A. Ben-Yisrayl’s Fifth Amendment Rights

Ben-Yisrayl claims that the prosecutor’s comments during closing argument violated his Fifth Amendment privilege not to be compelled to testify. As the Supreme Court has made clear, “Where the prosecutor on his own initiative asks the jury to draw an adverse inference from defendant’s silence, ... the privilege against compulsory self-incrimination is violated.” United States v. Robinson, 485 U.S. 25, 32, 108 S.Ct. 864, 99 L.Ed.2d 23 (1988). In addition, indirect references to defendant’s failure to testify are constitutionally impermissible if “the language used was manifestly intended to be or was such a character that the jury would naturally and necessarily take it to be a *1049comment on the defendant’s failure to testify.” United States ex rel. Burke v. Greer, 756 F.2d 1295, 1300 (7th Cir.1985) (quoting United States v. Lyon, 397 F.2d 505, 509 (7th Cir.1968)).

In addressing Ben-Yisrayl’s Fifth Amendment claim, the Indiana Supreme Court “looked to whether the prosecutor’s comments in this case could reasonably be interpreted by the jury as an invitation to draw an adverse inference from the defendant’s silence,” Ben-Yisrayl I, 690 N.E.2d at 1149. The state court found as follows:

The jury in this case could not reasonably have interpreted the prosecutor’s comments as suggestion to infer guilt from the defendant’s silence. While the prosecutor could have been more articulate, it is clear that he was responding to any possible implications that the defendant’s confession was less than voluntary. His “challenge” to defense counsel was made to illustrate that the only reason a defendant would confess to a crime he did not commit would be because of coercion or duress. He then pointed out that the State presented substantial evidence that the confession was not the result of coercion or duress. Consequently, he was arguing that the confession should be taken by the jury as direct evidence of the defendant’s guilt. The theme of the State’s argument was a challenge directed at defense counsel which pointed out the uncontradicted nature of the State’s evidence of voluntariness and invited defense counsel to explain, in its closing argument, any contrary conclusions.

Ben-Yisrayl I, 690 N.E.2d at 1149. We find that the Indiana Supreme Court’s determination of Ben-Yisrayl’s Fifth Amendment right is not a decision contrary to or based upon an unreasonable application of clearly-established federal law. Instead, we find that its determination that the jury in Ben-Yisrayl’s case could not have reasonably interpreted the prosecutor’s comments as a suggestion to infer guilt from the defendant’s silence an unreasonable determination of the facts in light of the evidence.

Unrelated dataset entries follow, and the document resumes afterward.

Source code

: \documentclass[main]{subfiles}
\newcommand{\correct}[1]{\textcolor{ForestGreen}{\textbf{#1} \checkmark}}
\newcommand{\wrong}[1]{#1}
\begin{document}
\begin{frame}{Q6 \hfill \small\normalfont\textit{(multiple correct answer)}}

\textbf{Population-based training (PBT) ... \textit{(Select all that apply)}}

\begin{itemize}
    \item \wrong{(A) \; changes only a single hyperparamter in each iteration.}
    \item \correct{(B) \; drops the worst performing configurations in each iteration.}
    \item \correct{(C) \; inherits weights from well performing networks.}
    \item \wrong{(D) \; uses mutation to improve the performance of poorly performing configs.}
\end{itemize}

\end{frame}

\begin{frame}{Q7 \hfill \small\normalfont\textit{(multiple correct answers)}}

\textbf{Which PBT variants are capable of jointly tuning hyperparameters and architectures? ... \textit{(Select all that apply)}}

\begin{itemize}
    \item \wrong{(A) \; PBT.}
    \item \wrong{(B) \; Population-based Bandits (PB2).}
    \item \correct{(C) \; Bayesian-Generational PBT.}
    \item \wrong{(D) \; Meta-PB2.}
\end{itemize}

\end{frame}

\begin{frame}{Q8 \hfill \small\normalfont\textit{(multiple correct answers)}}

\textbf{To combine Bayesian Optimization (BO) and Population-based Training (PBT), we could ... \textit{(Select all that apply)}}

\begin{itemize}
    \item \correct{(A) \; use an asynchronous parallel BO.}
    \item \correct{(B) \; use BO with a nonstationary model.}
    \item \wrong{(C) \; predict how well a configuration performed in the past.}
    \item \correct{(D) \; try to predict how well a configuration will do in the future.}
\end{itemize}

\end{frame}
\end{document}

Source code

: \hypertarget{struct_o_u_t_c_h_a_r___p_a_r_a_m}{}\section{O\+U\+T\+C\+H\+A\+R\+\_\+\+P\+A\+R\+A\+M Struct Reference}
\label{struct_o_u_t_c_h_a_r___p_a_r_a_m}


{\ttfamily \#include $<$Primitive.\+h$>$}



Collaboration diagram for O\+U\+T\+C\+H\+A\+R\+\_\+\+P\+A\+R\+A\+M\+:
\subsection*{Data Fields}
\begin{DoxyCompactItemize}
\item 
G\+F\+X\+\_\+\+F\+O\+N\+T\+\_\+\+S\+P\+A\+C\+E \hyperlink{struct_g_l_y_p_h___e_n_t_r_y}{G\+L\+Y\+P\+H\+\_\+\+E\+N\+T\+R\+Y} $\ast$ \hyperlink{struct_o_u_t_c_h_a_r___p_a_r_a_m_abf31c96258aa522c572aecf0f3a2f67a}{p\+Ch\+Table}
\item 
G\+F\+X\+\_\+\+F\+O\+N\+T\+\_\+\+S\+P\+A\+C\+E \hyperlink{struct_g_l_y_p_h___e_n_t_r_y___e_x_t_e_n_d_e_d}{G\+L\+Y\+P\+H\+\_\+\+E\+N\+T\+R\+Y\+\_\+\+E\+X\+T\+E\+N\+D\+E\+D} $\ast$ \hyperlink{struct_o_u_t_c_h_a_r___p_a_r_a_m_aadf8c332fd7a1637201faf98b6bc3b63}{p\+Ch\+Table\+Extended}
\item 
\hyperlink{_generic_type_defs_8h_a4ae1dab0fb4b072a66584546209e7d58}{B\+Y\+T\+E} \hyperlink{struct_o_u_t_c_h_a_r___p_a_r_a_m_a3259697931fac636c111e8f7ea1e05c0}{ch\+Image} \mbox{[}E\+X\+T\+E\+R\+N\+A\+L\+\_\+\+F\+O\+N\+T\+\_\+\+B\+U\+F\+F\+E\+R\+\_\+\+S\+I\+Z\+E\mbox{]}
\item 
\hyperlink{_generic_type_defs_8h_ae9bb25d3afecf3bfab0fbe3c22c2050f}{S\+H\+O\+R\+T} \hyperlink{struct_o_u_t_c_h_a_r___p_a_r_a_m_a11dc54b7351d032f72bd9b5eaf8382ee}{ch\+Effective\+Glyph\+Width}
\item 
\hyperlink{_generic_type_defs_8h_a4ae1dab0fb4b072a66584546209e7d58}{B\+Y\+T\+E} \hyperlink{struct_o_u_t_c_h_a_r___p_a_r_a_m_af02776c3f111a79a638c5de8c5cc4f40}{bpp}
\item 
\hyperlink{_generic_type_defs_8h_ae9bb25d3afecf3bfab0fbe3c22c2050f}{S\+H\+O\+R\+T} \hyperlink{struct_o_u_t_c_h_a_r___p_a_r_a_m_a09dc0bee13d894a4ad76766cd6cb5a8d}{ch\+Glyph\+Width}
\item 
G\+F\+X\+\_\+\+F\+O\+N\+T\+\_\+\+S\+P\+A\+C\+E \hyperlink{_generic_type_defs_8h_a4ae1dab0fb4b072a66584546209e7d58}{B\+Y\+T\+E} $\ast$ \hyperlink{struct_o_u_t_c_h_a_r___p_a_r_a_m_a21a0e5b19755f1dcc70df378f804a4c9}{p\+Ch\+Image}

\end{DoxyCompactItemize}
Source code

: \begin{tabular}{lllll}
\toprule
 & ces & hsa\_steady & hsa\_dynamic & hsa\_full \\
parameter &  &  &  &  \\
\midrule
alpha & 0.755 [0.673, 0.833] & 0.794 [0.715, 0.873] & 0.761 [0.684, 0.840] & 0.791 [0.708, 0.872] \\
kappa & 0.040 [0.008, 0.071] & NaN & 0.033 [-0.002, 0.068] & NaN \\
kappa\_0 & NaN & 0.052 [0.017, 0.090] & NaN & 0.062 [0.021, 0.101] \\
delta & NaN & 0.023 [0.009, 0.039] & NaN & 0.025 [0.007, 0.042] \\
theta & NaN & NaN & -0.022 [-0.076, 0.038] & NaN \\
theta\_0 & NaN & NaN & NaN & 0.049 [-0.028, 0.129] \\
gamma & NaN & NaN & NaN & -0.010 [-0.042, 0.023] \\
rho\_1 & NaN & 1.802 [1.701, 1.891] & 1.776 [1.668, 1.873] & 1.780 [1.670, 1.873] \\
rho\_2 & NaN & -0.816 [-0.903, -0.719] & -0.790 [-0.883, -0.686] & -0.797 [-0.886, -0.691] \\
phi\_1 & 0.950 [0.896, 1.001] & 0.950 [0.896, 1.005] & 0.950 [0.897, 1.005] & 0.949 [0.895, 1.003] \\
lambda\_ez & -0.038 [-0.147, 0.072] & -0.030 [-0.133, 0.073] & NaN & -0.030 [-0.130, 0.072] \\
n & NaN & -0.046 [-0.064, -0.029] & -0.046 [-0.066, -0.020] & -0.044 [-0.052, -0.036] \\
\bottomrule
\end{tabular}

The Indiana Supreme Court’s decision denying Ben-Yisrayl’s Fifth Amendment claim was based upon its factual determination that the prosecutor’s comment, “Let the Defendant tell you” was not directed at Ben-Yisrayl individually, but, “a challenge directed at defense counsel” that, “invited defense counsel to explain, in its closing argument,” why the jury should not take the confession as valid. Ben-Yisrayl I, 690 N.E.2d at 1148 n. 17. We find this determination by the Indiana Supreme Court unsupported by sufficient evidence. Just seconds before the prosecutor invited the jury to “Let the Defendant tell you,” the prosecutor told the jury that “the Defendant confessed to killing these [two] people with his shotgun.” Trial Record at 5568, quoted in Ben-Yisrayl III, 277 F.Supp.2d at 901. Specifically, the prosecutor stated:

I told you in the opening statement that the Defendant confessed to killing these [two] people with his shotgun. We proved that. We told you that was the cornerstone of our case and why? Because it is self evidence [sic] that no one freely and voluntarily confesses to a murder unless they’re guilty. Let the Defendant tell you why somebody would freely and voluntarily confess ...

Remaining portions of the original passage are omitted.